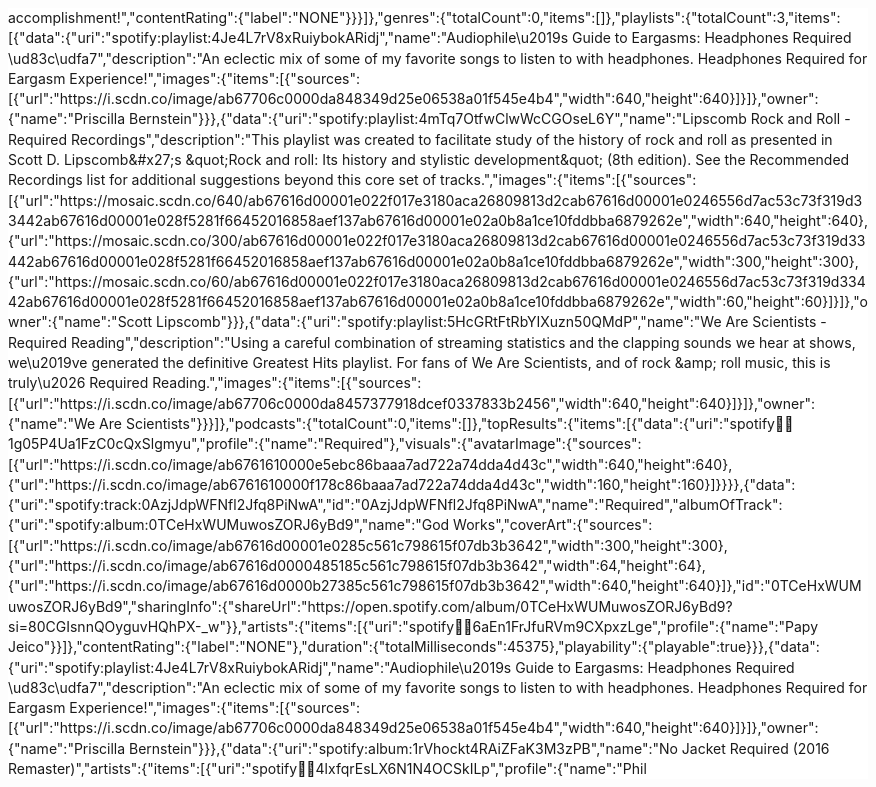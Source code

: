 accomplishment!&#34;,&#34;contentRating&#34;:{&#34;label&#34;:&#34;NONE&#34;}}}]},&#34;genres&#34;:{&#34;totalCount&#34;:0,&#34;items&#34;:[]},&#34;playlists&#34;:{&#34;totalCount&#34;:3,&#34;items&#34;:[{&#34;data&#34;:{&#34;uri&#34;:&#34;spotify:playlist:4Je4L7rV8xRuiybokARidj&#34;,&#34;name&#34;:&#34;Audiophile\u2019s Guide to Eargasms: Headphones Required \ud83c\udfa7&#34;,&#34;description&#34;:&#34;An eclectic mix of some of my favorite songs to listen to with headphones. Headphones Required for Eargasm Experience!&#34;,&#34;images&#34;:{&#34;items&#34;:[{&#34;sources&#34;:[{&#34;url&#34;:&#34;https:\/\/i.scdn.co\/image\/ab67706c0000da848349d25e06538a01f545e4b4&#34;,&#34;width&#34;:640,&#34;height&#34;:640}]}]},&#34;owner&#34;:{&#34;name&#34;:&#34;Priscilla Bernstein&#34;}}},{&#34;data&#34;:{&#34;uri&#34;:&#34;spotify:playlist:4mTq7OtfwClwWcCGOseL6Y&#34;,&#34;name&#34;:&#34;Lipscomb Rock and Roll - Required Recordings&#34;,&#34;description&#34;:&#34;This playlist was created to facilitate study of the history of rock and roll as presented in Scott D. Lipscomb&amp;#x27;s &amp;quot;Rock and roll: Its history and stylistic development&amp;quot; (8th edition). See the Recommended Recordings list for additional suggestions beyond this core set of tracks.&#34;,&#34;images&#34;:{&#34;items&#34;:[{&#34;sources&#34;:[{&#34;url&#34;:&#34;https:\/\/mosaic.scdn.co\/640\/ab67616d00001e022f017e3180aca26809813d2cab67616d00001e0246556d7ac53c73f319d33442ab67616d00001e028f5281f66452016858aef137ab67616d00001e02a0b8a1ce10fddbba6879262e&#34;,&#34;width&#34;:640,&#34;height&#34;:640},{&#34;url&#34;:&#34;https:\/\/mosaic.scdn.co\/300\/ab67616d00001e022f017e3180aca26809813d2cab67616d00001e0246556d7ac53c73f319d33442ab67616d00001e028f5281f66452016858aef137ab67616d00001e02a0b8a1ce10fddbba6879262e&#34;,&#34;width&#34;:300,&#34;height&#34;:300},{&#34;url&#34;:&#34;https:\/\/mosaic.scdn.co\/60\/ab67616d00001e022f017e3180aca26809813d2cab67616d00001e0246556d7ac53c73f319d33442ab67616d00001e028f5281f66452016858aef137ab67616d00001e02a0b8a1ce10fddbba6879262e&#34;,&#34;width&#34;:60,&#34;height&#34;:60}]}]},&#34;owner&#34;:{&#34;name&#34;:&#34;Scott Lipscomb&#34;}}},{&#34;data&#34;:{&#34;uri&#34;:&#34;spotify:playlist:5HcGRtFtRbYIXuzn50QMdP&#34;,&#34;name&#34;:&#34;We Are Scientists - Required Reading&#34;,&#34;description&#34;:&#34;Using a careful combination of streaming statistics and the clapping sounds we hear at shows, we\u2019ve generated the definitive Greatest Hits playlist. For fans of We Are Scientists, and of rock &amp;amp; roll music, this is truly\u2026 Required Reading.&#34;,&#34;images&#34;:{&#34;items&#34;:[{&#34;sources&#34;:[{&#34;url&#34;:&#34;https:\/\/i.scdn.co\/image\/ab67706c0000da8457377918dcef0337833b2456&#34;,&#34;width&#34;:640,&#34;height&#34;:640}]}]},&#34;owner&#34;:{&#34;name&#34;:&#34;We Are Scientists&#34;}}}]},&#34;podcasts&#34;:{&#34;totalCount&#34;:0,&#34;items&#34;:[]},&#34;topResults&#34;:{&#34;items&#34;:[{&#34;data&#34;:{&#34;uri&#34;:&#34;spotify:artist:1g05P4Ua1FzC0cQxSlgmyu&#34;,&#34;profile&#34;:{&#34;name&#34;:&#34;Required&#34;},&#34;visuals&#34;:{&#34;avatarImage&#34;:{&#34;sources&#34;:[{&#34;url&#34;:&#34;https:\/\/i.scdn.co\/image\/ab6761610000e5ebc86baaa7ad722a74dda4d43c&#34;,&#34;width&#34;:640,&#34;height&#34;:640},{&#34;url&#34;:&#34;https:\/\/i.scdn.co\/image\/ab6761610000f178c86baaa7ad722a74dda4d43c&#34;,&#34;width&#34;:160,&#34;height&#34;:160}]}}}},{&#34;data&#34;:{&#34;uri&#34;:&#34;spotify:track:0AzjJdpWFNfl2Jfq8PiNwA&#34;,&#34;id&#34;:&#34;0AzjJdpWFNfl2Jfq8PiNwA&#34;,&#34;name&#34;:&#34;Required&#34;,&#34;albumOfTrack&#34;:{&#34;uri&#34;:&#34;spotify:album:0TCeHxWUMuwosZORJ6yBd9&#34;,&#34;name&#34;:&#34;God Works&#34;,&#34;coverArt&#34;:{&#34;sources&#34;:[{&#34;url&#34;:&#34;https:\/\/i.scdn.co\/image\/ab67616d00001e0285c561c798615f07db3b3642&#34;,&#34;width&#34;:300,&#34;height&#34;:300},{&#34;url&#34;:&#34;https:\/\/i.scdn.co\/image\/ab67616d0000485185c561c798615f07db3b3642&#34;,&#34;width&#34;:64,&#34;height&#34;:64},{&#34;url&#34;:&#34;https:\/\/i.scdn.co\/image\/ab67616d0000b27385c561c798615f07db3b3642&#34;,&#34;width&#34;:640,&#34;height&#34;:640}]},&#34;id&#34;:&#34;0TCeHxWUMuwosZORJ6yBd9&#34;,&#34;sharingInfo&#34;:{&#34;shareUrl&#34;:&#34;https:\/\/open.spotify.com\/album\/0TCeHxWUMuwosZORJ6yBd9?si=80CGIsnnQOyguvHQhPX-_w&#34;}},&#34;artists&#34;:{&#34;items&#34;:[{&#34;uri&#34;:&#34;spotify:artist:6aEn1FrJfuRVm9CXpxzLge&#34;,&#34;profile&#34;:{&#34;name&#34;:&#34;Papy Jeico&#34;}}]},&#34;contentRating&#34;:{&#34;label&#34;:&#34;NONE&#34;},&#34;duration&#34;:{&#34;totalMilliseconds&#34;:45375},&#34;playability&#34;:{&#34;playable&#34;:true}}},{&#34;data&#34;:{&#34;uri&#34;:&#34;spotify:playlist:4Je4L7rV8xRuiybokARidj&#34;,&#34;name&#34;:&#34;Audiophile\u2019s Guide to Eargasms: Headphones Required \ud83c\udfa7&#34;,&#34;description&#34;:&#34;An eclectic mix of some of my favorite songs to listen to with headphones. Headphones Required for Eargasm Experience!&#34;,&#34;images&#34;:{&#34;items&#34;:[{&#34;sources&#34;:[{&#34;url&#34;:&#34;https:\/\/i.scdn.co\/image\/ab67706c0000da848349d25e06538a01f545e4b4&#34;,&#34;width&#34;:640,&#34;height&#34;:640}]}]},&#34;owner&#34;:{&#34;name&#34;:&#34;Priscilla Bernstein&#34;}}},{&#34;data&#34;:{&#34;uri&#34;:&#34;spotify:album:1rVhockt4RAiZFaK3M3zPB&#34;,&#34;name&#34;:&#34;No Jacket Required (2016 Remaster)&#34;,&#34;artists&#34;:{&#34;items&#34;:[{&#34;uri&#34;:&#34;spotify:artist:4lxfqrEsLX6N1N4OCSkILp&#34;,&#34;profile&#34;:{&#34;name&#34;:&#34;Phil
* * *
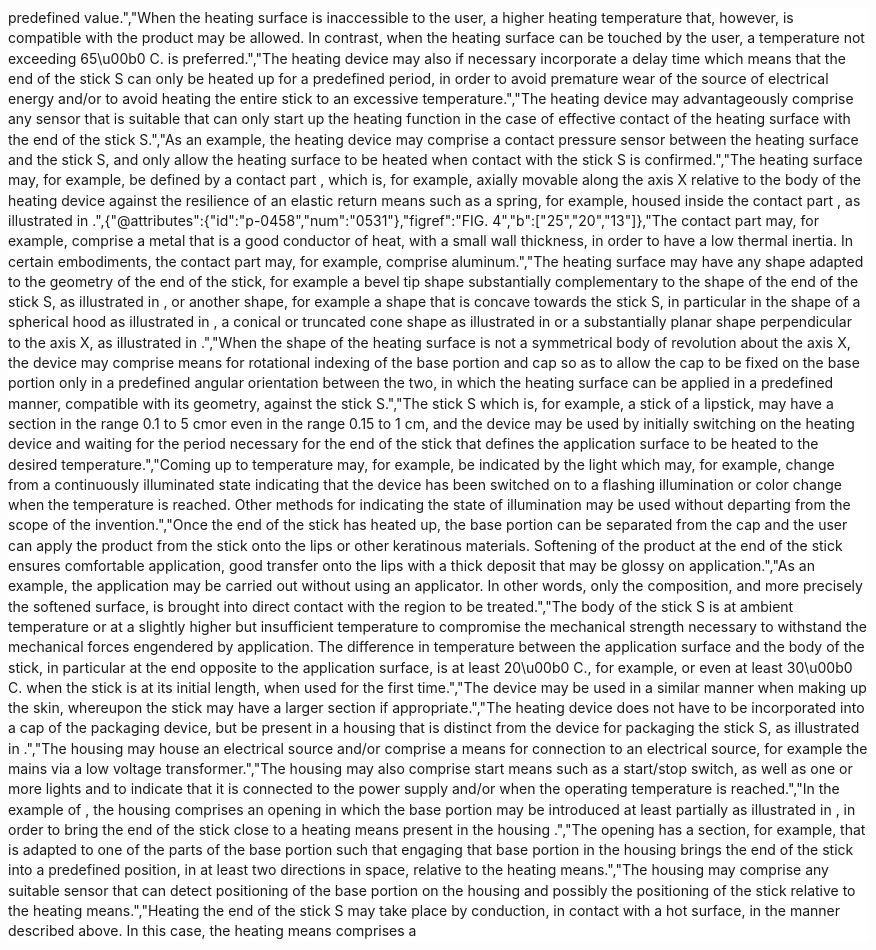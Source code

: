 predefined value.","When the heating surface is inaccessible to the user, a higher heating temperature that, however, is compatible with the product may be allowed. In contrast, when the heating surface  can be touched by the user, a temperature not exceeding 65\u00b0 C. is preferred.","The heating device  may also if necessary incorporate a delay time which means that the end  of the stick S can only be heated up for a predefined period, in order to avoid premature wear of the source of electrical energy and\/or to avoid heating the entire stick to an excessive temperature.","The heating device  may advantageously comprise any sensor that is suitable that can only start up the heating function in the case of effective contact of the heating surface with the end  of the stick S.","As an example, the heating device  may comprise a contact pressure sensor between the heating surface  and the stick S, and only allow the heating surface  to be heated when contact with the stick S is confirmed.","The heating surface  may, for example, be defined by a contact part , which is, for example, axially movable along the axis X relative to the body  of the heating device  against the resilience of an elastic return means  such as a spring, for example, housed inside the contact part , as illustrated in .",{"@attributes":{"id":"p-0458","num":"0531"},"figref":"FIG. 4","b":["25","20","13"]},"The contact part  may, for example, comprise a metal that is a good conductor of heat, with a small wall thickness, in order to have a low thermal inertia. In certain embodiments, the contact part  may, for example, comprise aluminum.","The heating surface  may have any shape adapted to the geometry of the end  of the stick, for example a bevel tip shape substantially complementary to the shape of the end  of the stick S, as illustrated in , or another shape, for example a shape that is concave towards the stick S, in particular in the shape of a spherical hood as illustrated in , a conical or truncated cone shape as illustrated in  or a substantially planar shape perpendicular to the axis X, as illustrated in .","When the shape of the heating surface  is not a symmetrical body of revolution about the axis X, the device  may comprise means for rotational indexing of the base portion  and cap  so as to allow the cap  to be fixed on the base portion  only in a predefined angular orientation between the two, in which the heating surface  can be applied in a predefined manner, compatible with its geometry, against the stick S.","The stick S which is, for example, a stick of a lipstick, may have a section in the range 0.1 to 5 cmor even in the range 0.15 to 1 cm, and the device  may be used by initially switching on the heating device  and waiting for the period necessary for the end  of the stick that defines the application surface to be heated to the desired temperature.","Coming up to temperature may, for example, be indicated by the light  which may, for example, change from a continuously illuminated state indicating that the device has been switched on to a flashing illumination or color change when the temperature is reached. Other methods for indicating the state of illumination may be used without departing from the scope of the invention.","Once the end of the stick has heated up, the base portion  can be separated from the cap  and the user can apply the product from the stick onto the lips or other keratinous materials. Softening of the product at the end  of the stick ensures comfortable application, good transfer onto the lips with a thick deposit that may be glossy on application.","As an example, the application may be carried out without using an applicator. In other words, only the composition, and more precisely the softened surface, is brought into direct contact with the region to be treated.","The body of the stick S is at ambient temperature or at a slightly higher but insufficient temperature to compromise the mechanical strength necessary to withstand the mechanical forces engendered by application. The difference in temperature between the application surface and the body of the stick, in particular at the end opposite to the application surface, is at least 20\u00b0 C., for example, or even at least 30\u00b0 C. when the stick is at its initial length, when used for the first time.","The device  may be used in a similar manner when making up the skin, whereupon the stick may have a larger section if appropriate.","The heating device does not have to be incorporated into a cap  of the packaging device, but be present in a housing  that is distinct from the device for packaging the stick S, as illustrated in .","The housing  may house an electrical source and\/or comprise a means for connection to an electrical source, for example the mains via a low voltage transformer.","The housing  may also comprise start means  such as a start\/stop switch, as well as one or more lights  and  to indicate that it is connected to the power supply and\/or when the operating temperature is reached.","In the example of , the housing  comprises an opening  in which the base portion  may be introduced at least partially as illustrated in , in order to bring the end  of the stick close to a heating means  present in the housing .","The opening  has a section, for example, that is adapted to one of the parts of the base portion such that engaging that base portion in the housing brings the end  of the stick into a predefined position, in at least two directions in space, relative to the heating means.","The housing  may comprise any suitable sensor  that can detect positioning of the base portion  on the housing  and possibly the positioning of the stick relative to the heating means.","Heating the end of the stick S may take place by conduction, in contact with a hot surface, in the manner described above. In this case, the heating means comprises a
* * *
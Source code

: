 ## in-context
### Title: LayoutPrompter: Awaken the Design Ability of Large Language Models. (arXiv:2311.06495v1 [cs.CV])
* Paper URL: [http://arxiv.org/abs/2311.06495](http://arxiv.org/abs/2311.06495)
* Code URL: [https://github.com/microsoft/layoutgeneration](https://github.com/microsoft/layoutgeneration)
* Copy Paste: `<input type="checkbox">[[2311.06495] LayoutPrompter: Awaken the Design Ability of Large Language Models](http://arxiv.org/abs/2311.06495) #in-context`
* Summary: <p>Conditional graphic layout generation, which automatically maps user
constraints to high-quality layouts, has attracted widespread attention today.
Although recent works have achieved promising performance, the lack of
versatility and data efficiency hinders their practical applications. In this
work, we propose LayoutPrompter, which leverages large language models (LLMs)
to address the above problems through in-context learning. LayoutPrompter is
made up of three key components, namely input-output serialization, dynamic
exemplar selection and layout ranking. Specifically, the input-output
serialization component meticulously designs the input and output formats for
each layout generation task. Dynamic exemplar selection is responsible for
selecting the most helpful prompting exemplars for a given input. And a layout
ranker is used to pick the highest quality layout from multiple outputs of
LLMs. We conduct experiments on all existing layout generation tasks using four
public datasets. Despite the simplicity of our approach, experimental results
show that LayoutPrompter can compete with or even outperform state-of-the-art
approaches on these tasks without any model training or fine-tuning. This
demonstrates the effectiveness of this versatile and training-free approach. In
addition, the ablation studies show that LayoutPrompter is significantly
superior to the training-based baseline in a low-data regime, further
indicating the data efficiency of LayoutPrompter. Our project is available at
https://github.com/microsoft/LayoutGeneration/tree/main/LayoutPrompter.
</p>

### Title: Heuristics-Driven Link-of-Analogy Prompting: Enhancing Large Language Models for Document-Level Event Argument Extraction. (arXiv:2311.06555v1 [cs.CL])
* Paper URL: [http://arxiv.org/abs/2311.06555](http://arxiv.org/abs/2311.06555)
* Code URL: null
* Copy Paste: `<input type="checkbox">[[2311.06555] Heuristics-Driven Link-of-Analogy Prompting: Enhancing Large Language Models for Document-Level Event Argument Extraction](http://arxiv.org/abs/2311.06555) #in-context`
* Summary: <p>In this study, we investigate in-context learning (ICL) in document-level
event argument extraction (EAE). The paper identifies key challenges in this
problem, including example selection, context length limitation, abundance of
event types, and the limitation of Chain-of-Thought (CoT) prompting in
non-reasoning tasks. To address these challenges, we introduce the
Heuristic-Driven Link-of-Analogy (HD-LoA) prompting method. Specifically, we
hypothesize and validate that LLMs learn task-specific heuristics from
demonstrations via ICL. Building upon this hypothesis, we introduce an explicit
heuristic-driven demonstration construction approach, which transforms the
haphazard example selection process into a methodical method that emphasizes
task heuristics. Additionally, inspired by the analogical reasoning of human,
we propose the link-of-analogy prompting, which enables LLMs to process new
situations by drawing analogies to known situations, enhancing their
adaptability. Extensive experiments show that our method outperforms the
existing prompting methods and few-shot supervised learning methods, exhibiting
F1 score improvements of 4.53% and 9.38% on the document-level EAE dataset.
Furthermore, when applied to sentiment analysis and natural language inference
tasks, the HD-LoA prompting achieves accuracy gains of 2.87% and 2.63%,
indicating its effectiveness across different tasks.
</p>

*Activity*
Among the entries above, the line containing "made up of three", the line containing "serialization component meticulously", and all lines between them are to be restated word for word; nothing else belongs in the reply.

*Response area*
made up of three key components, namely input-output serialization, dynamic
exemplar selection and layout ranking. Specifically, the input-output
serialization component meticulously designs the input and output formats for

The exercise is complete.